Entries taken from a collection
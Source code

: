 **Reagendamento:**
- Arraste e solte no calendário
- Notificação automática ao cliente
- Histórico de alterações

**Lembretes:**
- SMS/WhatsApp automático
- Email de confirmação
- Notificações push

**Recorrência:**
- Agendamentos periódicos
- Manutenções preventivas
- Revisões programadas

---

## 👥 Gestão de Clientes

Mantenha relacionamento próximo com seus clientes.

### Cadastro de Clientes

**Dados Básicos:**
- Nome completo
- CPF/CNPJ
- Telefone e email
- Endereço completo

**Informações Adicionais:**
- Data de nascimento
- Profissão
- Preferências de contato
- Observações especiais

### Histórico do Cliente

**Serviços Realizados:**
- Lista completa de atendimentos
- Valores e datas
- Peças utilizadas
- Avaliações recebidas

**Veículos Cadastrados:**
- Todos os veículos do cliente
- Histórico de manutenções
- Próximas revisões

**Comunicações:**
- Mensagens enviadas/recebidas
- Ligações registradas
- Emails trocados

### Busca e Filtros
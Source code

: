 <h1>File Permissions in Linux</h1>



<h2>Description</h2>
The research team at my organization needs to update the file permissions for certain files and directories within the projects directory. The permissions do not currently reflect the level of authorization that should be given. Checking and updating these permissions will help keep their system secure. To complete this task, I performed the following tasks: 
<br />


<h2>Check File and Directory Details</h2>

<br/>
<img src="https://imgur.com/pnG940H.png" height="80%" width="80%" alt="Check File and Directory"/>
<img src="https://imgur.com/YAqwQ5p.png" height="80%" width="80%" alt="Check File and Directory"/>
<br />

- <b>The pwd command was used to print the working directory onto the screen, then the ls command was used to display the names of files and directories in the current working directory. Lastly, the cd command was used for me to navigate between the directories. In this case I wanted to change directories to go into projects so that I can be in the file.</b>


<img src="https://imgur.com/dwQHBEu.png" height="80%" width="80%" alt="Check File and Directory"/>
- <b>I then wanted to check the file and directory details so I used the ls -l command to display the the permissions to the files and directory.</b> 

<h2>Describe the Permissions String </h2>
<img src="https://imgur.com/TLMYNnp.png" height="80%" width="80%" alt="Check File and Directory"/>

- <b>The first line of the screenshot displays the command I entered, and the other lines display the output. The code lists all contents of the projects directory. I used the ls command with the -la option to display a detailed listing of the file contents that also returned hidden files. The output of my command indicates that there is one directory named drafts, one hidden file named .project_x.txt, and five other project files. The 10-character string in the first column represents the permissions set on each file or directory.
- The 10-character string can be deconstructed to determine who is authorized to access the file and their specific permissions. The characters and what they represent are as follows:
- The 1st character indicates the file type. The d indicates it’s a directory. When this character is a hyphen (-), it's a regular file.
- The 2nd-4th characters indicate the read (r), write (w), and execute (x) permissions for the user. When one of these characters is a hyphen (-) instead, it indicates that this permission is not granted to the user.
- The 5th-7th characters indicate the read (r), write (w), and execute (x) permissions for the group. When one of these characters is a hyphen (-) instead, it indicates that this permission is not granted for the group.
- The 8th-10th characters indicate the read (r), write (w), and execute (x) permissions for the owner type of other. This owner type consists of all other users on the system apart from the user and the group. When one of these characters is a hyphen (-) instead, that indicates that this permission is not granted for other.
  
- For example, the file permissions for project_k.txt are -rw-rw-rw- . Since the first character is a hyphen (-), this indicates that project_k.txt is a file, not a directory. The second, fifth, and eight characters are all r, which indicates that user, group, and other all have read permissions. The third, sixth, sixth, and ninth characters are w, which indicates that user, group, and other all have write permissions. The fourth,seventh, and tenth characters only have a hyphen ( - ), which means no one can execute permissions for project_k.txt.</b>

WORK TASK: Search the records for the string "recebidas" and return every line in which it occurs.

COMPLETED EXERCISE:
- Avaliações recebidas
- Mensagens enviadas/recebidas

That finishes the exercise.